And, of course, Mr Osborne's apparently having a more catholic taste for literature than for music (he is the author of books on Kafka, W. H. Auden and Agatha Christie), his historical background on Verdi's librettos is exemplary. Whether from Hugo's "Le Roi s'amuse" to "Rigoletto" or from Dumas' "La Dame aux camelias" to "La Traviata", the long and complicated road from literature to libretto is followed scrupulously and, again, with a number of shrewd points. I was very impressed to learn, to take but one example, that Otello's glorious opening lines, the famous "Esultate", not only has no analogue in Shakespeare's original, but it was actually Verdi's idea. His deep involvement with some of his most notable librettists (Boito, Piave) is often underestimated. Not so here, as Mr Osborne provides a lot of information, often in the form of long quotes from Verdi's fascinating letters (full of common sense and unassuming self-assurance). It is true of course that sometimes, especially in his early years and to use Harold Schonberg's pungent style, Verdi set to music a lot of "literary trash", but from the early 1850s on he was much more careful with his choices; certain amount of trash there invariably is, but there is also a great deal of substance. And even when the libretto is pretty terrible, the music often makes one forget it completely
("Il Trovatore" is the classic example for confused and dull libretto to which is set a music of astonishing beauty, variety and power.
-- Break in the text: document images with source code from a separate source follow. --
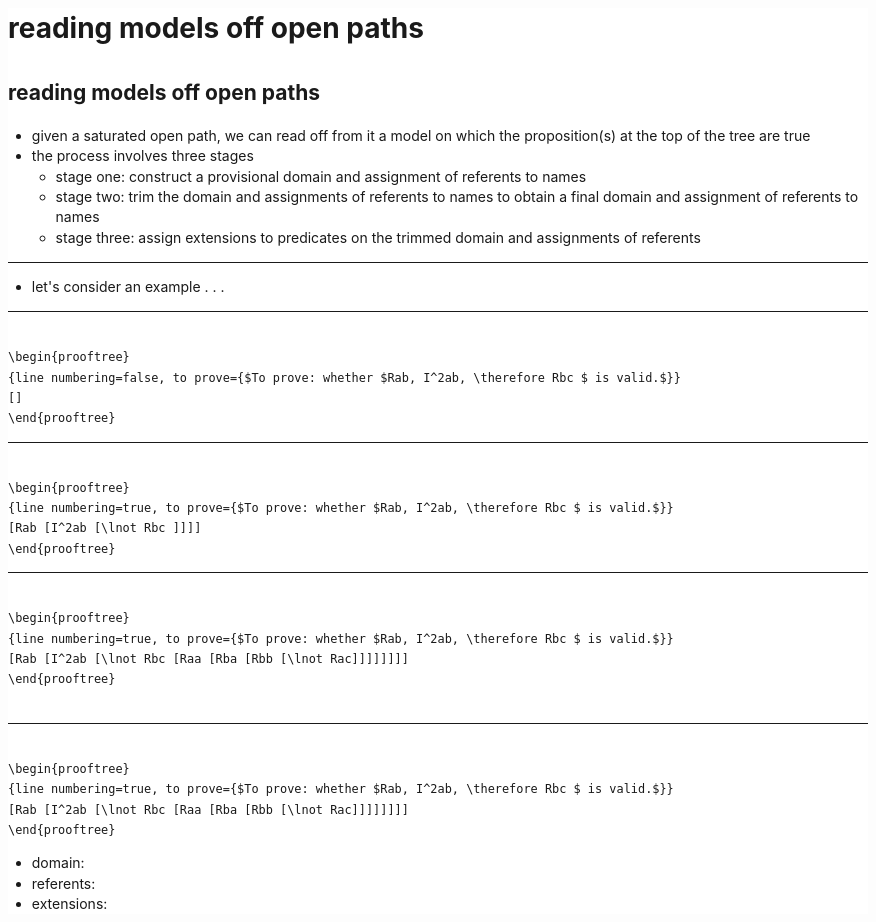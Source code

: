 # reading models off open paths

## reading models off open paths

* given a saturated open path, we can read off from it a model on which the
proposition(s) at the top of the tree are true
* the process involves three stages
    * stage one: construct a provisional domain and assignment of referents to names
    * stage two: trim the domain and assignments of referents to names to
obtain a final domain and assignment of referents to names
    * stage three: assign extensions to predicates on the trimmed domain and assignments of referents

---

* let's consider an example . . .

---

``` prooftree

\begin{prooftree}
{line numbering=false, to prove={$To prove: whether $Rab, I^2ab, \therefore Rbc $ is valid.$}}
[]
\end{prooftree}

```

---

``` prooftree

\begin{prooftree}
{line numbering=true, to prove={$To prove: whether $Rab, I^2ab, \therefore Rbc $ is valid.$}}
[Rab [I^2ab [\lnot Rbc ]]]]
\end{prooftree}

```

---

``` prooftree

\begin{prooftree}
{line numbering=true, to prove={$To prove: whether $Rab, I^2ab, \therefore Rbc $ is valid.$}}
[Rab [I^2ab [\lnot Rbc [Raa [Rba [Rbb [\lnot Rac]]]]]]]]
\end{prooftree}


```

---

``` prooftree

\begin{prooftree}
{line numbering=true, to prove={$To prove: whether $Rab, I^2ab, \therefore Rbc $ is valid.$}}
[Rab [I^2ab [\lnot Rbc [Raa [Rba [Rbb [\lnot Rac]]]]]]]]
\end{prooftree}

```
* domain:
* referents:
* extensions:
Yet Mr Osborne defends even that, arguing that people who declare the story ''incomprehensible'' suffer from ''certain mental laziness''. He is right. The libretto is not incomprehensible. It merely is incredible and boring. But what a music!)
Two last positive points about Mr Osborne's book must be mentioned. He is fabulously comprehensive and he does a superb job following Verdi's development as a composer.
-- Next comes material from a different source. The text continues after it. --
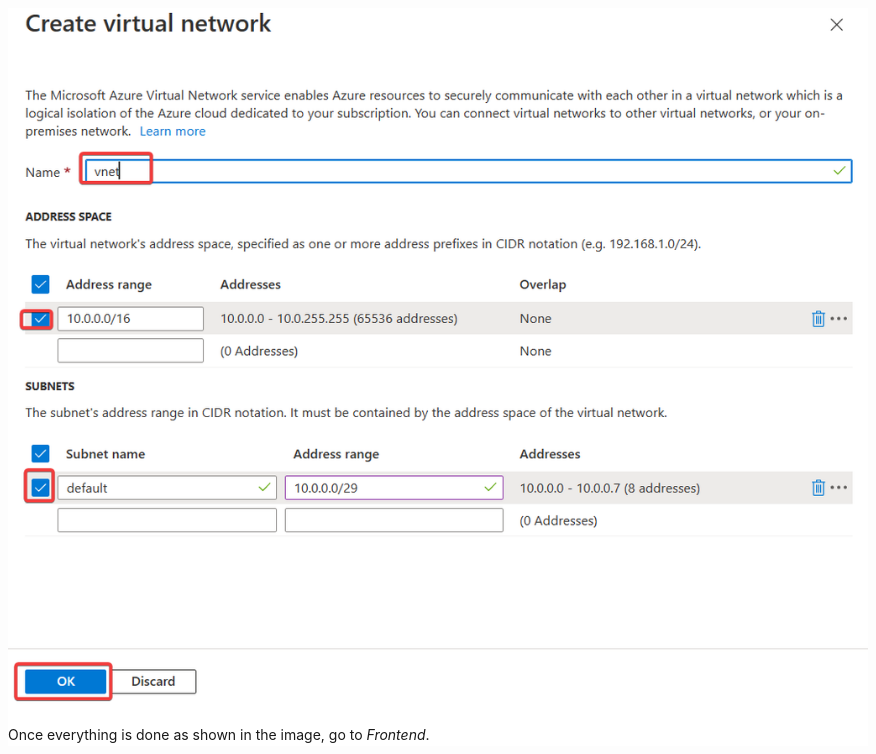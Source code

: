![](images/2_defending_against_web_application_ii/15.png)

Once everything is done as shown in the image, go to *Frontend*.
In addition to all operas, there is a chapter about Verdi's mighty Requiem which shows the same thorough and meticulous approach to the history of composition and the musical structure. Of even greater interest is Mr Osborne's final chapter on miscellaneous works. These are mostly choral pieces that are seldom performed today, yet it is fascinating to learn that Verdi composed more music outside his operas than is generally recognised; his compositions even include a string quartet (and a fine one at that). The appendix seems to have been added later, after the first edition, for here Mr Osborne corrects himself that the original overture of Aida has remained completely unplayed. In fact, it was performed by Toscanini and the NBC Symphony Orchestra on March 30th, 1940. Mr Osborne doesn't mention that of course, but since he wrote the appendix the performance has even been released on CD. It's a curiously rambling nine-minute or so long piece, rather different than the well-known three-minute prelude which is usually performed today. One cannot but admire Verdi's fine sense of artistic discretion here.
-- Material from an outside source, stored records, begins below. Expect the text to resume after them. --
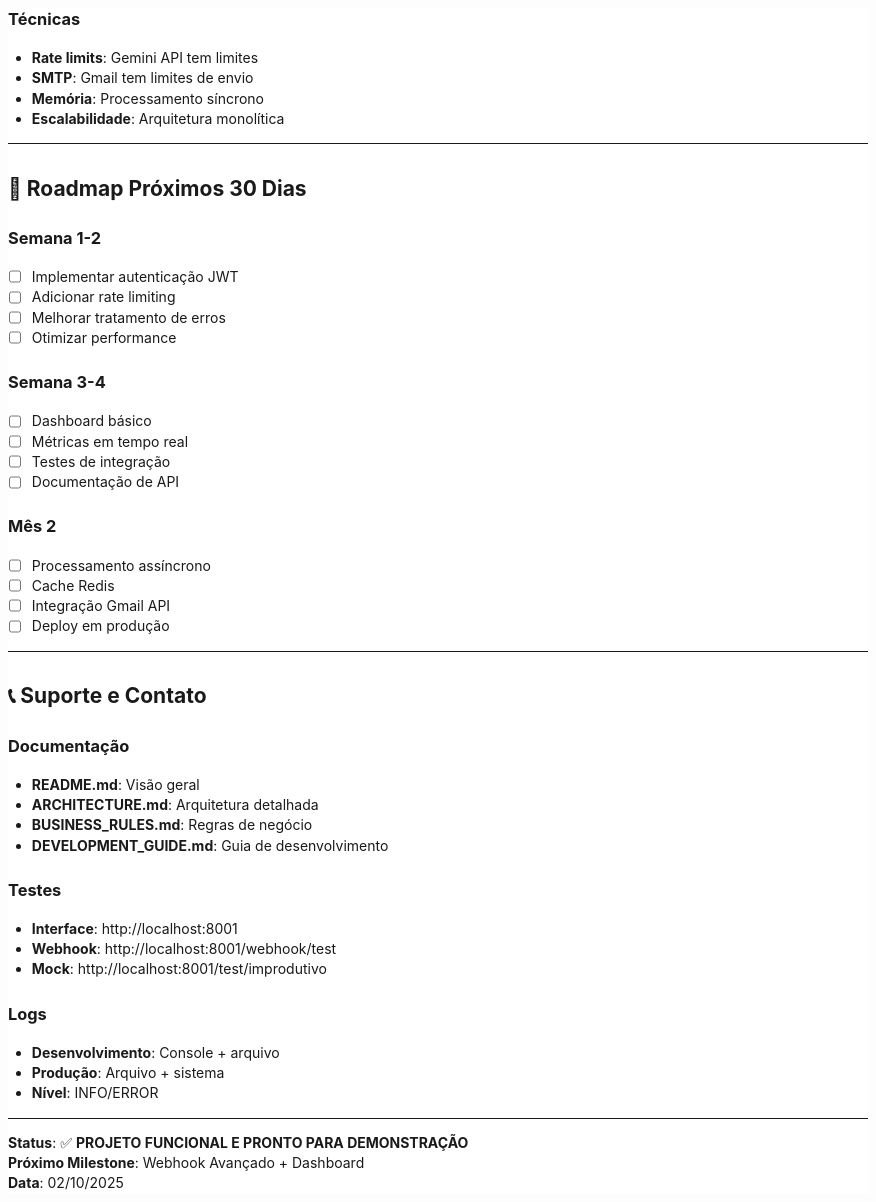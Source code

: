 ### **Técnicas**

- **Rate limits**: Gemini API tem limites
- **SMTP**: Gmail tem limites de envio
- **Memória**: Processamento síncrono
- **Escalabilidade**: Arquitetura monolítica

---

## 🔮 **Roadmap Próximos 30 Dias**

### **Semana 1-2**

- [ ] Implementar autenticação JWT
- [ ] Adicionar rate limiting
- [ ] Melhorar tratamento de erros
- [ ] Otimizar performance

### **Semana 3-4**

- [ ] Dashboard básico
- [ ] Métricas em tempo real
- [ ] Testes de integração
- [ ] Documentação de API

### **Mês 2**

- [ ] Processamento assíncrono
- [ ] Cache Redis
- [ ] Integração Gmail API
- [ ] Deploy em produção

---

## 📞 **Suporte e Contato**

### **Documentação**

- **README.md**: Visão geral
- **ARCHITECTURE.md**: Arquitetura detalhada
- **BUSINESS_RULES.md**: Regras de negócio
- **DEVELOPMENT_GUIDE.md**: Guia de desenvolvimento

### **Testes**

- **Interface**: http://localhost:8001
- **Webhook**: http://localhost:8001/webhook/test
- **Mock**: http://localhost:8001/test/improdutivo

### **Logs**

- **Desenvolvimento**: Console + arquivo
- **Produção**: Arquivo + sistema
- **Nível**: INFO/ERROR

---

**Status**: ✅ **PROJETO FUNCIONAL E PRONTO PARA DEMONSTRAÇÃO**  
**Próximo Milestone**: Webhook Avançado + Dashboard  
**Data**: 02/10/2025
As far as Verdi's extraordinary development as a composer is concerned, this is surely one of the greatest stories in the history of music. Charles Osborne has told it wonderfully, but I cannot resist outlining some of the major points here.
I have always believed that statistics can be very revealing. So here are some. Verdi lived for 87 years, 54 of which span the time between his first and last opera. In other words, Giuseppe was 26 years old when his first opera had its premiere and he was in his 80th year by the time of his last "first night". For these 54 years of composition he produced 26 operas and one outstanding Requiem (some 80 minutes long), plus a number of minor miscellaneous compositions. For the sake of convenience, Verdi's life and work, inextricably intertwined of course, can be separated into four periods.
Verdi's first opera was a modest success, his second one was a complete failure. The reason for the latter was that he had to write a comedy in a time of great personal tragedy: his wife and his two children had just died. No wonder that Un giorno di regno was a flop. So much for the first and rather unremarkable period of Verdi's career. He was so distraught in the early 1840s that he seriously contemplated giving up composition altogether. Fortunately for posterity, he didn't.
In 1842 Verdi became famous almost overnight. The reason was Nabucco, the earliest of his operas to remain in the standard repertoire and an outstanding achievement for a composer not yet 29-years-old who had composed nothing of any consequence before. Though the fame of the opera was partly due to the nationalistic associations of the famous choir Va Pensiero, the unification of Italy being then very much in the air, Verdi's career as a composer was launched with a vengeance and no turning back was possible.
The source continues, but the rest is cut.